■ Task objective ■
Return, from the listing that follows, each line containing the word "private".

++++++++++++++++++++

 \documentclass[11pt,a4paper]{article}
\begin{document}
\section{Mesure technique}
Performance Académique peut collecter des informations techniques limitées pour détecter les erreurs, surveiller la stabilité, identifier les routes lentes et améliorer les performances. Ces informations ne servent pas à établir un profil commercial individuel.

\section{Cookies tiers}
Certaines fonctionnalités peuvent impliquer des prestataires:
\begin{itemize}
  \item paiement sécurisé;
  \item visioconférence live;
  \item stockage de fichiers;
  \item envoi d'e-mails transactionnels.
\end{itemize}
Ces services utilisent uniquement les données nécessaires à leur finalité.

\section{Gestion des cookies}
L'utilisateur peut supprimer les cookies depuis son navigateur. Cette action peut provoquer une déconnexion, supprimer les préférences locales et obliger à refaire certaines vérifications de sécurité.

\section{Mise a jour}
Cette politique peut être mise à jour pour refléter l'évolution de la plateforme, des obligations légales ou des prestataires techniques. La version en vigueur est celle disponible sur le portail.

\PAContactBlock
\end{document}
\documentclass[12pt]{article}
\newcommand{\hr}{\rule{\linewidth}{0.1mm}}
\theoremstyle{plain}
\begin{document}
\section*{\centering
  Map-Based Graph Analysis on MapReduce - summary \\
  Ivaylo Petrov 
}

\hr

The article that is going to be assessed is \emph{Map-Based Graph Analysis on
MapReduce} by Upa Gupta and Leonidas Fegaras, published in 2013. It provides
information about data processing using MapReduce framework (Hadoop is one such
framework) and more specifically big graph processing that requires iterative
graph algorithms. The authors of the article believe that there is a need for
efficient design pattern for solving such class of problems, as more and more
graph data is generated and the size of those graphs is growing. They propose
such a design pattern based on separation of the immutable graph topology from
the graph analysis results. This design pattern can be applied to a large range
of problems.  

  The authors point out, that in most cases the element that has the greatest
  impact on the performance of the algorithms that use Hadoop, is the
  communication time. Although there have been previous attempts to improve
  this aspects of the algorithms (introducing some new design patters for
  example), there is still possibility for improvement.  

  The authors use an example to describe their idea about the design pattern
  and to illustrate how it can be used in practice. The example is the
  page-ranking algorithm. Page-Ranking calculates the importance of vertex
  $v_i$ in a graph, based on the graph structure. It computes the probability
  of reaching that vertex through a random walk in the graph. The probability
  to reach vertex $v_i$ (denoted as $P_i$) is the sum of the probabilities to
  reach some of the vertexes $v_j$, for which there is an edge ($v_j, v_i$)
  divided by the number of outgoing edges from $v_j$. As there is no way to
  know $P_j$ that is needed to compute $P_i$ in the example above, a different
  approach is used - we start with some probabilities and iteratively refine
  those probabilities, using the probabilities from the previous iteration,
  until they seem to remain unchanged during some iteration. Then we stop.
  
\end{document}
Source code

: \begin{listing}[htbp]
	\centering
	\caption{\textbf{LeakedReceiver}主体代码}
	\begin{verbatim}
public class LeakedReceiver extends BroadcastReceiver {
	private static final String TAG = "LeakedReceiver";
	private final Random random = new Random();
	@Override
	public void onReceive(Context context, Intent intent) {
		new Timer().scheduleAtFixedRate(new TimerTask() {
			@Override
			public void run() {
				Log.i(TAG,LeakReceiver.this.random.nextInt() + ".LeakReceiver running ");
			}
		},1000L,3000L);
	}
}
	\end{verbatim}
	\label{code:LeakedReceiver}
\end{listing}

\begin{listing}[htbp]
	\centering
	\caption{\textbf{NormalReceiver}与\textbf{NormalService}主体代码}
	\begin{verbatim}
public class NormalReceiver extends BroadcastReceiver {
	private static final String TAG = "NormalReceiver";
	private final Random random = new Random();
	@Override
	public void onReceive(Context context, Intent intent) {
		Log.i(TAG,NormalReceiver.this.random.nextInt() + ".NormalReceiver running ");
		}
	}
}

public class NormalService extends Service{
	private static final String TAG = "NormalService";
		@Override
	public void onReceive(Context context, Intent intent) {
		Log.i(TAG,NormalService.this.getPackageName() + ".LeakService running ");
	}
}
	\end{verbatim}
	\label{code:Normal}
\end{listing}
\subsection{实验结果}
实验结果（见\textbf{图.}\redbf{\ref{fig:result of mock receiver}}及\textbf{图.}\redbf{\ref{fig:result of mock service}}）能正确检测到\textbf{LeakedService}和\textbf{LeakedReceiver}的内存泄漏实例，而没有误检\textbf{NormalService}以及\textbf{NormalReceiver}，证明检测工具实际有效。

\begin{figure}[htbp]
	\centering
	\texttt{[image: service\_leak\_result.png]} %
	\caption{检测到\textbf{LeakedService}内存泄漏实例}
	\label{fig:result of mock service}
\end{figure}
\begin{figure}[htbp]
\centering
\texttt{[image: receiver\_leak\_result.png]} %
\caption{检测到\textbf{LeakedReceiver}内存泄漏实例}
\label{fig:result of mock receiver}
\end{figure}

++++++++++++++++++++

■ Response ■
	private static final String TAG = "LeakedReceiver";
	private final Random random = new Random();
	private static final String TAG = "NormalReceiver";
	private final Random random = new Random();
	private static final String TAG = "NormalService";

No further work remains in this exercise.